Electronic – Termination on Ethernet line with Magnetics

ethernettermination

I'm trying to understand this schematic:
RJ45 ethernet with magentics

The ethernet lines end in a device with the input already 100 ohm terminated. The magnetics have a ratio 1CT:1 so the input of the rj45 Connector should have termination resistances of 50 ohm on each line like the ones in figure, that should be not mounted. Moreover there are this 22 ohm resistors that I don't understand. I read that put a 22 resistor is a rule of thumb for high speed signal termination but I don't understand their utility in this case.

Best Answer

According to my experience, I also agree, those resistors there are not common at all. I haven't seen anything like this. I would expect such series resistors on the MAC interface signals, in order to reduce their energy and rise time, for EMC reasons.

What's more, Microchip also don't have these resistors in the evaluation board for the specific PHY that is used.

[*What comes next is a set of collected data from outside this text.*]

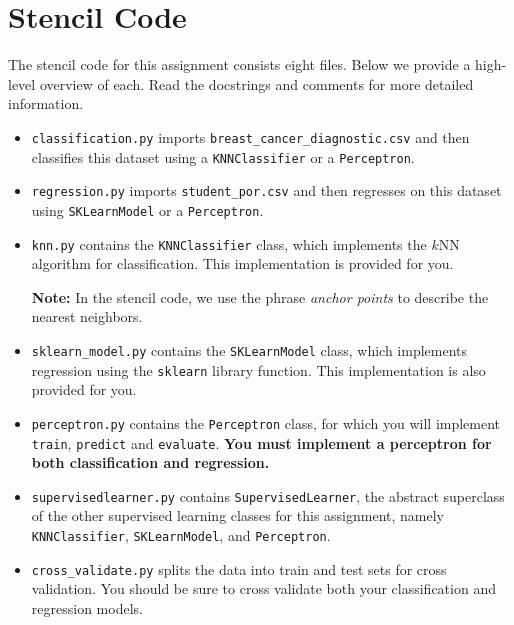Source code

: \documentclass{article}
\begin{document}
\section{Stencil Code}
The stencil code for this assignment consists eight files.
Below we provide a high-level overview of each.
Read the docstrings and comments for more detailed information.

\begin{itemize}
\item \verb|classification.py| imports \verb|breast_cancer_diagnostic.csv|
  and then classifies this dataset using a \verb|KNNClassifier| or a \verb|Perceptron|.

\item \verb|regression.py| imports \verb|student_por.csv| and then regresses
  on this dataset using \verb|SKLearnModel| or a \verb|Perceptron|.

\item \verb|knn.py| contains the \verb|KNNClassifier| class,
  which implements the $k$NN algorithm for classification.
  This implementation is provided for you.

  \textbf{Note:} In the stencil code, we use the phrase \emph{anchor points} to describe the nearest neighbors.

\item \verb|sklearn_model.py| contains the \verb|SKLearnModel| class,
  which implements regression using the \verb|sklearn| library function.
  This implementation is also provided for you.

\item \verb|perceptron.py| contains the \verb|Perceptron| class,
  for which you will implement \verb|train|, \verb|predict| and \verb|evaluate|.
  \textbf{You must implement a perceptron for both classification and regression.}

\item \verb|supervisedlearner.py| contains \verb|SupervisedLearner|,
  the abstract superclass of the other supervised learning classes for
  this assignment, namely \verb|KNNClassifier|, \verb|SKLearnModel|, and \verb|Perceptron|.

\item \verb|cross_validate.py| splits the data into train and test sets for cross validation.
  You should be sure to cross validate both your classification and regression models.
\end{itemize}
\end{document}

I can only perhaps guess, also according to the comment on the schematic (ETH_couples: 100 Ohm differential impedance matching, that whoever did the design, also made the PCB traces have on purpose an impedance not equal to \$50\Omega\$ or knew it would be the case. And with these resistors he made sure that there is a correct termination to the real impedance value of the traces. In a similar sense that also Andy aka says: the internal output impedance plus the external series resistor is equal to the trace impedance.

That is just an assumption, but I cannot think of anything better.